Supplementary material
The supplementary material for this article can be found at https://doi.org/10.1017/S2045796025100413.
Availability of data and materials
The SLOSH data generated and analyzed during the current study is not publicly available due to ethical restrictions and considering that sensitive personal data are involved. Access to the data may be provided to other researchers in line with Swedish law and after consultation with the Stockholm University legal department. Requests for SLOSH data, stored at the Department of Psychology, Stockholm University should be sent to data@slosh.se. WEHD is based on anonymized microdata available from Statistics Denmark. Access to data can only be permitted through an affiliation with a Danish authorized environment.
Author contributions
Conceptualization of study: RH, JKS, RR, TX, LD, IMH and LMMH. Analytical design: RH, JKS, RR, LD and LMHH. Data curation, data access and verification of data: RH, JKS and LMMH. Formal analysis: RH, supported by LMMH. Funding acquisition: LMMH. Writing – first draft: RH. Writing – review and editing: RH, JKS, RR, TX, LD, IMH and LMMH. All authors jointly decided to submit the manuscript for publication.
Financial support
This study was funded by the Swedish Research Council for Health, Working Life and Welfare (#2019–01318, PI LMH). This work utilized data from SLOSH which is part of the REWHARD consortium supported by the Swedish Research Council (VR #2021–00154). JKS, RR and IEHM were supported by a grant from the Danish Working Environment Research Fund (AMFF #10-2019-03).
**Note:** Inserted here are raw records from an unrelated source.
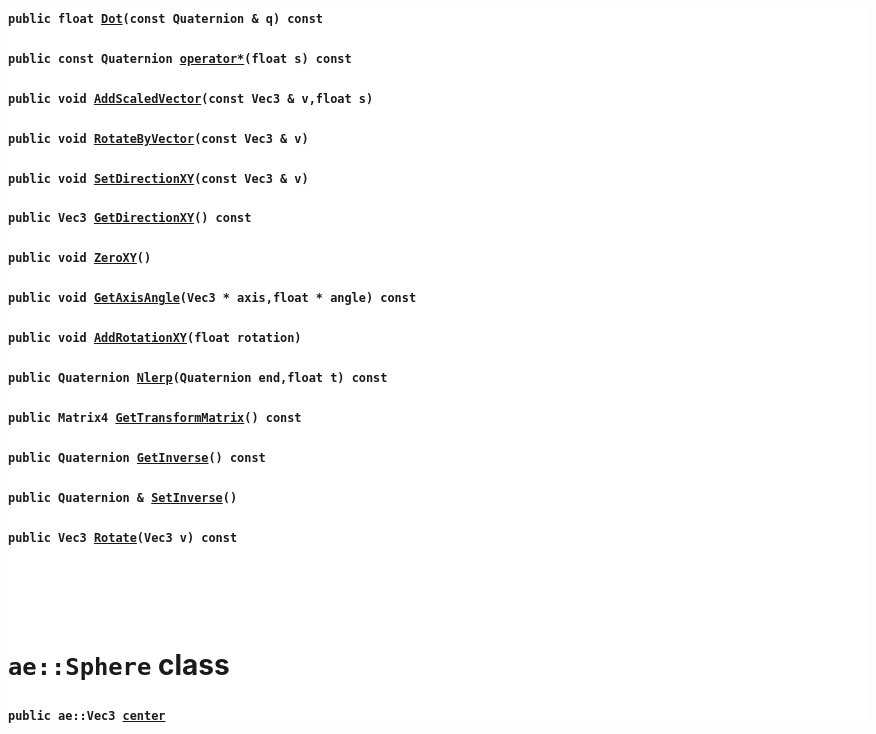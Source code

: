 #### `public float `[`Dot`](#classae_1_1_quaternion_1a853561d26a9f4b9e34487e79a5c53bbe)`(const Quaternion & q) const` 

#### `public const Quaternion `[`operator*`](#classae_1_1_quaternion_1a3cd2f9cf037dba7e3f38ba43f6c66d1e)`(float s) const` 

#### `public void `[`AddScaledVector`](#classae_1_1_quaternion_1a80a6366d6ab0d7a565f72217df0262bb)`(const Vec3 & v,float s)` 

#### `public void `[`RotateByVector`](#classae_1_1_quaternion_1ac677178adbcf61e58c88df51fdb8a233)`(const Vec3 & v)` 

#### `public void `[`SetDirectionXY`](#classae_1_1_quaternion_1a45b940be7629c8e30314a601ca5b41d8)`(const Vec3 & v)` 

#### `public Vec3 `[`GetDirectionXY`](#classae_1_1_quaternion_1a40b5928427b964c87e9041b88f8f79b4)`() const` 

#### `public void `[`ZeroXY`](#classae_1_1_quaternion_1a83d23545e10123d89d64bfcd8bac0940)`()` 

#### `public void `[`GetAxisAngle`](#classae_1_1_quaternion_1a2e29374f7c7ec223efff7be37002b5bb)`(Vec3 * axis,float * angle) const` 

#### `public void `[`AddRotationXY`](#classae_1_1_quaternion_1ab7e55ff2bb7412d6d03b3c9324b5baca)`(float rotation)` 

#### `public Quaternion `[`Nlerp`](#classae_1_1_quaternion_1a50b45d9290eb0f80403bece31c75efb7)`(Quaternion end,float t) const` 

#### `public Matrix4 `[`GetTransformMatrix`](#classae_1_1_quaternion_1afe484b08c8dc4fccd7efd4ead2359739)`() const` 

#### `public Quaternion `[`GetInverse`](#classae_1_1_quaternion_1ab78f53f3bb38ff2f79112a0032d09772)`() const` 

#### `public Quaternion & `[`SetInverse`](#classae_1_1_quaternion_1ae6b6bed939208c21e7d7ac3507b86b86)`()` 

#### `public Vec3 `[`Rotate`](#classae_1_1_quaternion_1a2da3b18e5beefd537d493d4ae620efee)`(Vec3 v) const` 

<br></br>
# `ae::Sphere` class 

#### `public ae::Vec3 `[`center`](#classae_1_1_sphere_1a94e83d2aa2994a520fa3baad890d43ca)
The funders of the study had no role in study design, data collection, data analysis, data interpretation, manuscript writing, or in the decision to submit it for publication.
Competing interests
LD started to contribute to this paper while being employed at the Danish National Research Centre for the Working Environment (NFA) and she remains affiliated to NFA as a guest researcher. LD is now employed at Signum Life Science, a consulting company that, among other things, conducts scientific analyses on patients’ use of pharmaceuticals. Signum Life Science was not involved in the data analyses, in the writing of the article, or in the decision to submit the article. All other authors declare no conflicts of interest.
Ethical standards
The authors assert that all procedures contributing to this work comply with the ethical standards of the relevant national and institutional committees on human experimentation and with the Helsinki Declaration of 1975, as revised in 2000.